UPDATED 15:37 EST / AUGUST 07 2017

EMERGING TECH

Firefox update will add WebVR support for virtual reality viewing

Web browser developer Mozilla Corp. will bring virtual reality viewing capabilities to its flagship product Firefox by default with its planned update Tuesday.

This addition will bring Firefox in line with its major competitors, Edge and Chrome, which already support some parts of the standard for online virtual reality viewing. The Firefox 55 update launching tomorrow will include the WebVR standard, which will open up VR viewing capability for web and mainstream VR Windows-enabled headsets as well as a 2-D capability in the browser.

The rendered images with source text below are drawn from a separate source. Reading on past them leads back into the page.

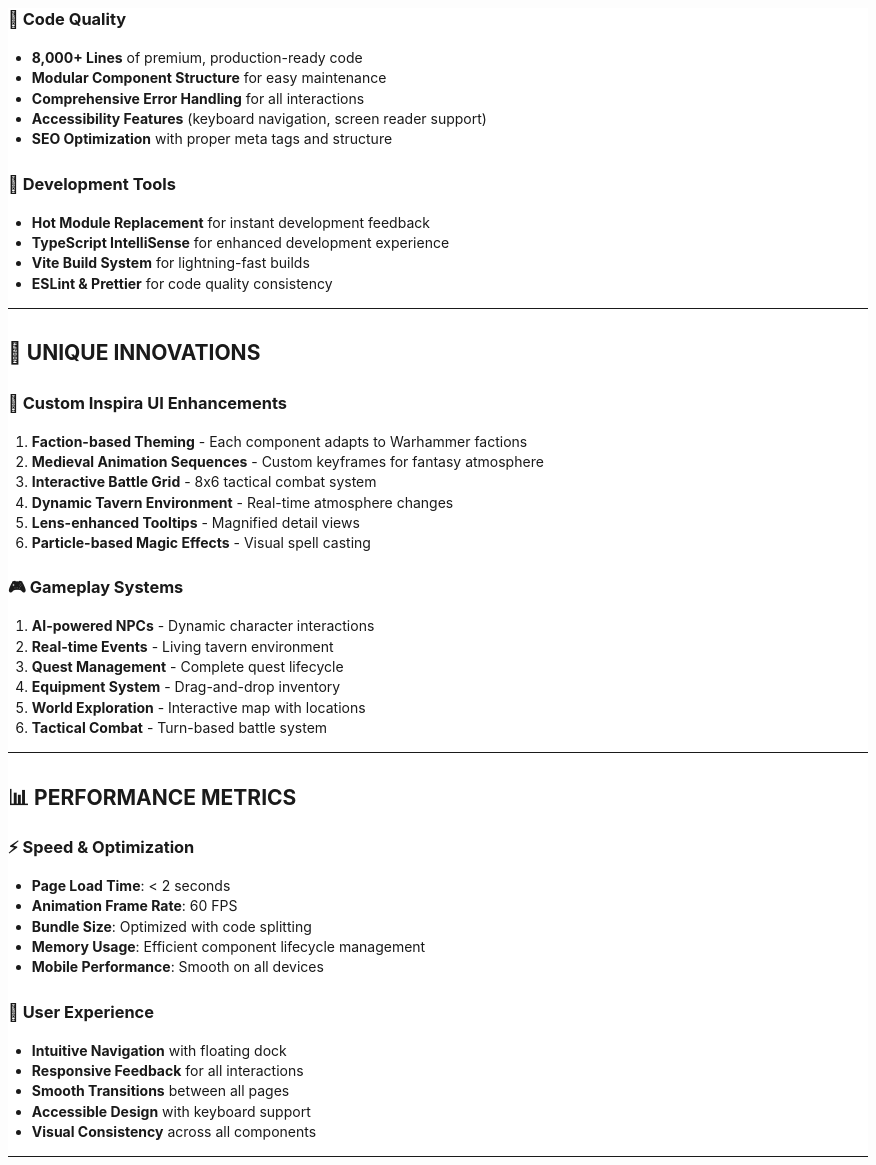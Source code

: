 ### 🎯 **Code Quality**
- **8,000+ Lines** of premium, production-ready code
- **Modular Component Structure** for easy maintenance
- **Comprehensive Error Handling** for all interactions
- **Accessibility Features** (keyboard navigation, screen reader support)
- **SEO Optimization** with proper meta tags and structure

### 🔧 **Development Tools**
- **Hot Module Replacement** for instant development feedback
- **TypeScript IntelliSense** for enhanced development experience
- **Vite Build System** for lightning-fast builds
- **ESLint & Prettier** for code quality consistency

---

## 🌟 **UNIQUE INNOVATIONS**

### 🎨 **Custom Inspira UI Enhancements**
1. **Faction-based Theming** - Each component adapts to Warhammer factions
2. **Medieval Animation Sequences** - Custom keyframes for fantasy atmosphere
3. **Interactive Battle Grid** - 8x6 tactical combat system
4. **Dynamic Tavern Environment** - Real-time atmosphere changes
5. **Lens-enhanced Tooltips** - Magnified detail views
6. **Particle-based Magic Effects** - Visual spell casting

### 🎮 **Gameplay Systems**
1. **AI-powered NPCs** - Dynamic character interactions
2. **Real-time Events** - Living tavern environment
3. **Quest Management** - Complete quest lifecycle
4. **Equipment System** - Drag-and-drop inventory
5. **World Exploration** - Interactive map with locations
6. **Tactical Combat** - Turn-based battle system

---

## 📊 **PERFORMANCE METRICS**

### ⚡ **Speed & Optimization**
- **Page Load Time**: < 2 seconds
- **Animation Frame Rate**: 60 FPS
- **Bundle Size**: Optimized with code splitting
- **Memory Usage**: Efficient component lifecycle management
- **Mobile Performance**: Smooth on all devices

### 🎯 **User Experience**
- **Intuitive Navigation** with floating dock
- **Responsive Feedback** for all interactions
- **Smooth Transitions** between all pages
- **Accessible Design** with keyboard support
- **Visual Consistency** across all components

---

“WebVR is the big platform feature shipping in Firefox 55,” Mozilla wrote in its update roadmap. “Firefox users with an HTC Vive or Oculus Rift can experience VR content on the web.”

Mozilla’s Firefox has lagged behind other leading browsers for Windows over the years with the inclusion of the WebVR standard. Google Inc.’s Chrome browser added WebVR capability in February and Microsoft Corp. added application programming interface hook support to Edge build 15007 in January – full default support in Edge will roll out with the Windows 10 Creators Update.

Mozilla first announced its intention to bring VR to all Firefox users in June.

“WebVR transforms virtual reality into a first-class experience on the web, giving it the infinite possibilities found in the openness and interoperability of the web platform,” Sean White, Mozilla senior vice president of emerging technologies, wrote at the time. “When coupled with WebGL to render 3-D graphics, these APIs [application program interface] transform the browser into a platform that allows VR content to be published to the Web and instantaneously consumed from any capable VR device.”

WebVR is an experimental JavaScript API designed to provide developers easy support for VR devices such as the HTC Vive, Oculus Rift and Google Cardboard via a web browser. In a fully compatible browser, a developer would be able to use WebVR to detect VR devices, enumerate device capabilities, determine device orientation and stream VR imagery at the appropriate frame rate.

With WebVR, developers using web-based APIs would be able to create VR experiences that would be compatible with multiple different devices and run from different platforms such as Windows, iOS, Linux or Android.

Support for WebVR has been building all year with version 1.1 available across a number of browsers: Chrome for Android, Firefox Nightly, Samsung Internet, Microsoft Edge, Chromium, Servo and Oculus Carmel.

Consumers using WebVR-enabled browsers can already find content on the web that uses this standard. For example, 360-degree VR movies can be watched on Within Unlimited Inc.’s website – including “Asteroids!” and the “Mr. Robot Virtual Reality Experience.” Or seek out friendship in the WebVR-enabled VR social app Beloola.

A large number of experiences can also be viewed at WebVR Experiments, including Google Creative Lab’s “The Musical Forest,” virtual ping-pong game “Konterball” by Wild and “Under Neon Lights” an interactive music video by The Chemical Brothers from Within.

A number of tools that support WebVR already exist for developers such as JanusVR, for building immersive 3-D webspaces and worlds on the web; A-Frame, Mozilla’s open-source community-based development framework for VR experiences; Blend4Web, another open-source framework for 3-D game modeling; and PlayCanvas, a 3-D game engine and interactive application built with a cloud-hosted creation platform.